Pricing: Please contact.

Training references available upon request.

Foundation Training

"Tarp training"

Jumping barrels

All horses and mules (regardless of age) at Restless Night take part in foundation training both from the ground and under saddle. They learn to stand tied patiently; to give to pressure from the front, back, and each side; to lead and drive over and around obstacles including bridges, tarps, and silly chickens and scruffy old goats. They learn to walk, trot, and canter softly in driving lines before they are ridden. Once this is complete, they are ready for saddling and riding. We’ll spend some time in the round pen to make sure they’ve got the hang of left, right and whoa, and are relaxed and responsive to the one-rein stop. Then it’s off to practice around the arena and pasture. The first month is spent learning to relax under saddle, "spook in place", and go forwards, backwards, and turn from subtle cues. When ready, we head out for the first trail ride out in the big wide world. A good friend graciously allows me to ride on his beautiful farm in the nearby Ozark Mountains where young colts can experience natural rocks, hills, streams, and large roaming bovines in all their glory - not to mention the sometimes exciting antics of wild turkey and deer.

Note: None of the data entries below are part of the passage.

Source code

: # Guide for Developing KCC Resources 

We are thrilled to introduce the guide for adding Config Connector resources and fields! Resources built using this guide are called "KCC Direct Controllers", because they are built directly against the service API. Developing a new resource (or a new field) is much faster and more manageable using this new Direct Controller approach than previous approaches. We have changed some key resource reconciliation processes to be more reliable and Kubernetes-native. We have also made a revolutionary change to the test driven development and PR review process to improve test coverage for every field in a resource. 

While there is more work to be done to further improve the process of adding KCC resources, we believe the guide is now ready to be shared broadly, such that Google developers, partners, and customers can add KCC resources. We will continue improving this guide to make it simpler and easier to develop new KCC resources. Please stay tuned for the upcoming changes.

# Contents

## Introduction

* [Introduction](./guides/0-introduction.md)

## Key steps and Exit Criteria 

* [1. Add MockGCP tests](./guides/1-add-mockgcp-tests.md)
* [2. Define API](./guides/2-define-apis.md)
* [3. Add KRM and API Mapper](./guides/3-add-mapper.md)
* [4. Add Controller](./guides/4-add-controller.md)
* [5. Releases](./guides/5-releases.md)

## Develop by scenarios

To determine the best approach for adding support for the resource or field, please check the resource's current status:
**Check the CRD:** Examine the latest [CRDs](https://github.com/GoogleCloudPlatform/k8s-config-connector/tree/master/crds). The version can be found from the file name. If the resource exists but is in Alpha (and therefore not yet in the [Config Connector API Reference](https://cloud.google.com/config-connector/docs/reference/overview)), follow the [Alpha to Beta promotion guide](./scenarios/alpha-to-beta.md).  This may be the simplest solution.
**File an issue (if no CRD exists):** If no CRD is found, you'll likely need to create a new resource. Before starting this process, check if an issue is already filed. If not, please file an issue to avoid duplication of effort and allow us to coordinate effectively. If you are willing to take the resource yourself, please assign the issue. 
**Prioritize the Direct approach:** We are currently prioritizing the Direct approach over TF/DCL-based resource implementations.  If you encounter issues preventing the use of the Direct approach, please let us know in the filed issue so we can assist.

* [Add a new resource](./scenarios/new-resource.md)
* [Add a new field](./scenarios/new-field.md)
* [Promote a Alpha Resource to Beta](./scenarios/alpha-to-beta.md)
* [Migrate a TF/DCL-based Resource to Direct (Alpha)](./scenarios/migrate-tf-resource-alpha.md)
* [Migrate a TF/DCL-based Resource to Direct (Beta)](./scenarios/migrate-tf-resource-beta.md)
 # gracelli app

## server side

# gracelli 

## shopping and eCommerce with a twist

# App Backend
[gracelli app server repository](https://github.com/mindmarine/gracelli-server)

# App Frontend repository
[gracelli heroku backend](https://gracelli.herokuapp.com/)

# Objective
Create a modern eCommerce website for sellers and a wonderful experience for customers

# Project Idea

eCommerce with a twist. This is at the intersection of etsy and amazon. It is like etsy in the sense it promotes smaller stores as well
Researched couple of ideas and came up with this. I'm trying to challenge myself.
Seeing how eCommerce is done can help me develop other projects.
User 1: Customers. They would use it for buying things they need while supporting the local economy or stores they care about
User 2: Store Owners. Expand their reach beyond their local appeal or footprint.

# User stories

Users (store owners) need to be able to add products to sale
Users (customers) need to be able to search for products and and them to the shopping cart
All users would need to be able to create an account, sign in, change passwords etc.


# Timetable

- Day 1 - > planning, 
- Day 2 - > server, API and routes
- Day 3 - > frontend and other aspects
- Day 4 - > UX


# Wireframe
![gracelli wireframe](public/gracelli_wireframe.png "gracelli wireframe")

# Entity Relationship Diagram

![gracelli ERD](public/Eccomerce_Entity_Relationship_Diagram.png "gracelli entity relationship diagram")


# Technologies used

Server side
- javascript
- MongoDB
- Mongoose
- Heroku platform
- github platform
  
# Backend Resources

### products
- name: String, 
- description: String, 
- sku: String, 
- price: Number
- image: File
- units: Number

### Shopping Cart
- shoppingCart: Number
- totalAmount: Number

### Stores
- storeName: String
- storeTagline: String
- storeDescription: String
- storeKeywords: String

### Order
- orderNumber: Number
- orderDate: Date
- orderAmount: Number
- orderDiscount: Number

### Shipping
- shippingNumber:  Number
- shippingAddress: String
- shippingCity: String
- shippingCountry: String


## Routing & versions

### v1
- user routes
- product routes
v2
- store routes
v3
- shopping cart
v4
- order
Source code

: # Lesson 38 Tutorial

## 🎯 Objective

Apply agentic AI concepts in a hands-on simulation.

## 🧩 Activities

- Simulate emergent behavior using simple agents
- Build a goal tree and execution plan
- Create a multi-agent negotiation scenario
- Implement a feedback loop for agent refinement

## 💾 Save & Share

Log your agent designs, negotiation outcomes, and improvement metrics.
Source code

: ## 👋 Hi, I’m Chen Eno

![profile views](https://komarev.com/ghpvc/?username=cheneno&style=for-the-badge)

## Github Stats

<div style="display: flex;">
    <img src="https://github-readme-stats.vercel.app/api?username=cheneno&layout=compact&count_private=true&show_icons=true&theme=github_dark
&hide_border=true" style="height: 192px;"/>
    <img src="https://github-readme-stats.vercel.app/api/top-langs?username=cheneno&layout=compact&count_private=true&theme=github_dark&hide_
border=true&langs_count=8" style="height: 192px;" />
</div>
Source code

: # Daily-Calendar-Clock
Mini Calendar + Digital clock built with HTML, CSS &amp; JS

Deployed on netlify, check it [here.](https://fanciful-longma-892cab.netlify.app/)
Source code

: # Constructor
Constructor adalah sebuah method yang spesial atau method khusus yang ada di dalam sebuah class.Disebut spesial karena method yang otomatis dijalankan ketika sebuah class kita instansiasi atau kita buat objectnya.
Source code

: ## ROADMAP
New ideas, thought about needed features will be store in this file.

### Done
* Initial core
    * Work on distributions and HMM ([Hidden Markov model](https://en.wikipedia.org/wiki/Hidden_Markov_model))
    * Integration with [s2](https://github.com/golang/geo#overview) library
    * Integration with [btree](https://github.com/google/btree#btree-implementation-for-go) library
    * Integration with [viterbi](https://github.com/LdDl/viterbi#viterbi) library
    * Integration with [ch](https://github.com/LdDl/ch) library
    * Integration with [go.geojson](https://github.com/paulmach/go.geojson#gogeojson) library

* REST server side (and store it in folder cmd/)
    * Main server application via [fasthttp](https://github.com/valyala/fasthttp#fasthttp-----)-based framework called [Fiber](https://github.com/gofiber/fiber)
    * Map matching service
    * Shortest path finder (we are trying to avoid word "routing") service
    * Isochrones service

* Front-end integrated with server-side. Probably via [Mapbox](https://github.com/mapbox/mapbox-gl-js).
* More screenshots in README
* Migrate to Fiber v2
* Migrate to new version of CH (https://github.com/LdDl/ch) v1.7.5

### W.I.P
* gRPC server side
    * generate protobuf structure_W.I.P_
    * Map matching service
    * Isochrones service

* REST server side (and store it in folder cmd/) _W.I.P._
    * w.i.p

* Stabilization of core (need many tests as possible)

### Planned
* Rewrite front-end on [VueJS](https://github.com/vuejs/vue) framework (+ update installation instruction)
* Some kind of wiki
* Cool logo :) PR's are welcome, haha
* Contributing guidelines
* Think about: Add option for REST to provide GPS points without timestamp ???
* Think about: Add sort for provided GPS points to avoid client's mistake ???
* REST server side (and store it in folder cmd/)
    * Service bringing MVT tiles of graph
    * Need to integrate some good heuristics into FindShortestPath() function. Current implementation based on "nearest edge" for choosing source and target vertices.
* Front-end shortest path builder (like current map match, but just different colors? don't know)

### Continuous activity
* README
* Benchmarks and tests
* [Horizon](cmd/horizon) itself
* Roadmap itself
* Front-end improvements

You are asked to plan on spending some time here working with your animal before they are ready to be released. You are welcome to come out and watch your equine’s training sessions and take notes or ask questions. For the first trail ride away from the farm I will ride your horse or mule while you ride another. This serves two purposes: I can handle any potential problems with your trainee while allowing you to enjoy getting to watch them demonstrate their new-found confidence and abilities. (I will be happy to provide you with a safe mount if you don’t have one available.) Youngsters will be at their best when left for 60 to 120 days, but I am happy to do 30 day sessions if you prefer -- as long as you understand that even though they may cross bridges and traverse a variety of terrain after only 30 to 60 days, they really are only "green broke" at that point. It takes many hours of wet saddle blankets and trail experiences for those simple lessons to become the lifelong habits that make your horse or mule a safe and enjoyable ride for the rest of its life. A finished trail companion is a quality investment and should be treated as such.